CALGARY, Alberta, Dec. 1 (UPI) -- The provincial government of Alberta, Canada, said it aims to phase out coal by 2030 by adding more renewable energy resources to its grid.
"The plan we have put forward enables us to take real action on climate change, protect our electricity market and responsibly transition away from coal to up to 30 percent renewable energy by 2030," Environment Minister Shannon Phillips said in a statement. "This is good for our environment, good for our image in the world and good for the health of families."
Alberta's move follows a changing energy landscape ushered in by new Canadian leadership. Canadian Prime Minister Justin Trudeau, swept into power in October elections, unveiled an investment strategy from the sidelines of a meeting of G20 leaders in Turkey last month that includes dedicated funding for green infrastructure as one of the foundations of a new economy.
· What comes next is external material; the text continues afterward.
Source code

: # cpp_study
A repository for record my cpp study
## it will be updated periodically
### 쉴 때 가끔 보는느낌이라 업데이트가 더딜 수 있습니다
The provincial government said moving away from coal will create new investment opportunities in Alberta. Lower crude oil prices are hurting a Canadian economy that depends heavily on oil and natural gas exports. Exports from Canada largely target a U.S. economy that's relying less on foreign reserves because of increased production from shale basins in the Lower 48.
Al Monaco, president and chief executive officer at Canadian energy company Enbridge, said Alberta needs new transmission infrastructure and financial support to usher in a new era.
"We're encouraged by the potential to be part of meeting what we believe to be ambitious, but achievable, targets for renewable generating capacity in the province," he said in a statement.
Alberta hosts the vast majority of the oil reserves in Canada. Concerns about the emissions associated with the heavier type of crude oil found in Alberta were in part behind a U.S. decision to deny a permit for the cross-border Keystone XL pipeline.
The provincial government said oil sands accounted for nearly 10 percent of all Canadian greenhouse gas emissions in 2012, the last full year for which data are available. In the 10 years ending in 2012, producers cut their per-barrel emissions by an average 28 percent.